O vereador Mauro Bobato (PP) comunicou à Câmara Municipal de Curitiba que não deseja participar da Comissão Processante responsável por conduzir o processo que pode resultar na cassação do mandato do vereador Lórens Nogueira (PP). O pedido de suspeição foi protocolado nesta terça-feira (2) e será analisado pelos parlamentares durante a sessão plenária marcada para a próxima segunda-feira (8).
Caso a maioria simples dos vereadores concorde com a manifestação de Bobato, a Câmara realizará um novo sorteio para definir quem ocupará a vaga deixada pelo parlamentar. Se o pedido for rejeitado, ele continuará integrando a comissão normalmente.
No documento encaminhado à Mesa Diretora, Bobato informou que foi escolhido por sorteio para compor a Comissão Processante e posteriormente designado como relator dos trabalhos. No entanto, argumentou que sua atual condição jurídica poderia gerar questionamentos futuros sobre a validade dos atos praticados durante a tramitação do processo.
O vereador explicou que ocupa atualmente uma cadeira no Legislativo municipal na condição de suplente do Progressistas, após decisão da Justiça Eleitoral relacionada à cassação de uma chapa eleitoral. Segundo ele, como ainda existem recursos pendentes de julgamento, a situação permanece sem definição definitiva, motivo pelo qual considera prudente não participar da condução do procedimento.
Após receber o ofício, a Presidência da Câmara encaminhou o caso para análise da Procuradoria Jurídica da Casa. O parecer orientou que a decisão seja tomada pelo Plenário, por se tratar da instância máxima do Legislativo municipal.
De acordo com a manifestação jurídica, caso a suspeição seja aceita, apenas a vaga de Mauro Bobato será preenchida por meio de novo sorteio. Os demais integrantes da Comissão Processante permaneceriam os mesmos: Serginho do Posto (PSD), que preside o colegiado, e Da Costa (Pode).
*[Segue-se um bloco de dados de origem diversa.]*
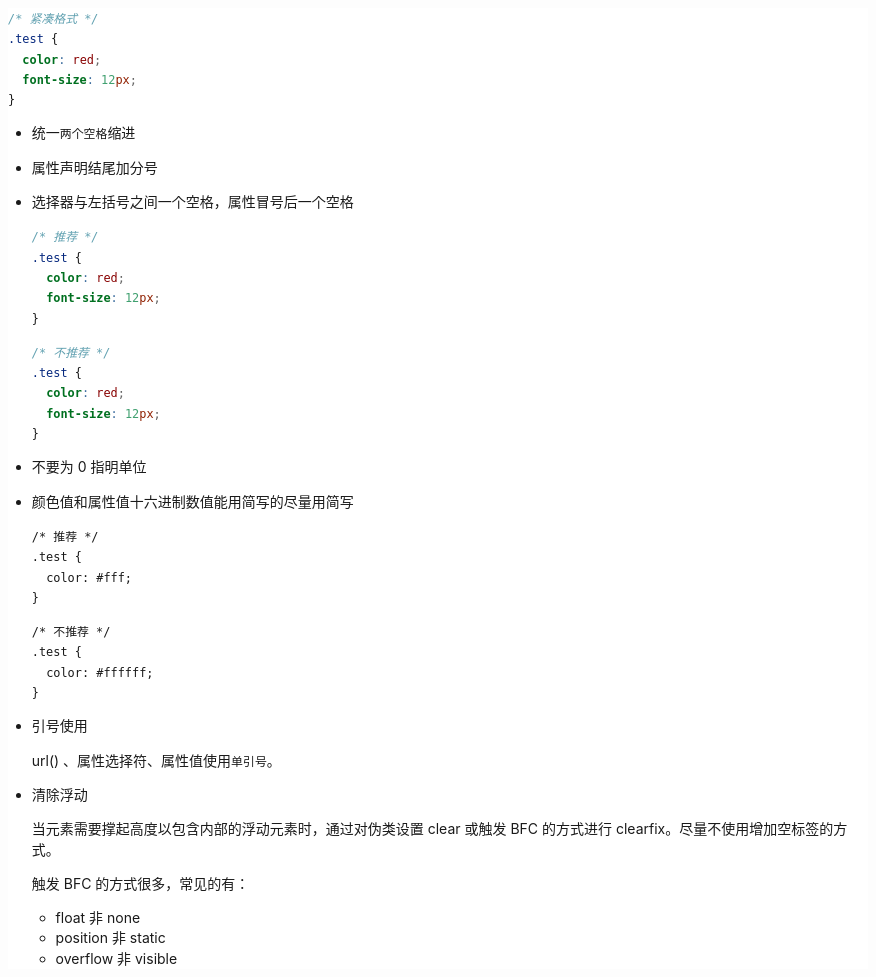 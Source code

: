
   ```css
  /* 紧凑格式 */
  .test {
    color: red;
    font-size: 12px;
  }
  ```

- 统一`两个空格`缩进

- 属性声明结尾加分号

- 选择器与左括号之间一个空格，属性冒号后一个空格

  ```css
  /* 推荐 */
  .test {
    color: red;
    font-size: 12px;
  }
  ```

  ```css
  /* 不推荐 */
  .test {
    color: red;
    font-size: 12px;
  }
  ```

- 不要为 0 指明单位

- 颜色值和属性值十六进制数值能用简写的尽量用简写

  ```
  /* 推荐 */
  .test {
    color: #fff;
  }
  ```

  ```
  /* 不推荐 */
  .test {
    color: #ffffff;
  }
  ```

- 引号使用

  url() 、属性选择符、属性值使用`单引号`。

- 清除浮动

  当元素需要撑起高度以包含内部的浮动元素时，通过对伪类设置 clear 或触发 BFC 的方式进行 clearfix。尽量不使用增加空标签的方式。

  触发 BFC 的方式很多，常见的有：

  - float 非 none
  - position 非 static
  - overflow 非 visible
A comissão foi formada na última segunda-feira (1º), após os vereadores aprovarem, por 35 votos a 1, o recebimento da denúncia contra Lórens Nogueira. Na ocasião, foram sorteados Serginho do Posto, Da Costa e Mauro Bobato para compor o grupo responsável pela instrução do processo.
A representação contra Lórens Nogueira foi apresentada pelos vereadores da bancada do Novo na Câmara de Curitiba. O pedido teve origem nos desdobramentos da Operação Déjà-Vu, conduzida pelo Grupo de Atuação Especial de Combate ao Crime Organizado (Gaeco), do Ministério Público do Paraná.
Antes de chegar ao Plenário, o caso foi analisado pela Corregedoria da Câmara. O corregedor Sidnei Toaldo (Avante) entendeu que existiam elementos suficientes para o prosseguimento da apuração, dispensando a abertura de uma sindicância preliminar.
Com a aprovação do recebimento da denúncia pelos vereadores, teve início a fase de instrução processual. Durante esse período, deverão ser assegurados ao parlamentar investigado o direito ao contraditório, à ampla defesa e ao devido processo legal.
Conforme prevê o Decreto-Lei 201/1967, a conclusão dos trabalhos deve ocorrer em até 90 dias após a notificação do acusado. Ao término da tramitação, uma eventual cassação somente poderá ocorrer mediante votação nominal e aprovação de dois terços dos vereadores da Câmara Municipal de Curitiba.
Durante a sessão que analisou a admissibilidade da denúncia, Lórens Nogueira e seu advogado apresentaram defesa aos parlamentares. O vereador negou qualquer irregularidade e afirmou que os fatos apontados serão esclarecidos perante as autoridades competentes. Já a defesa solicitou nova avaliação sobre a admissibilidade do processo e questionou a necessidade de uma investigação preliminar, apontando possíveis riscos de nulidades futuras.